[INPUT MATERIAL — start]

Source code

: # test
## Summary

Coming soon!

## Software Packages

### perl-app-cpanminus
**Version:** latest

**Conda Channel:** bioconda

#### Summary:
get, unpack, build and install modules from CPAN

[INPUT MATERIAL — finish]

→ PROMPT:
Restate each record exactly as written.

→ WRITTEN ANSWER:
Source code

: # test
## Summary

Coming soon!

## Software Packages

### perl-app-cpanminus
**Version:** latest

**Conda Channel:** bioconda

#### Summary:
get, unpack, build and install modules from CPAN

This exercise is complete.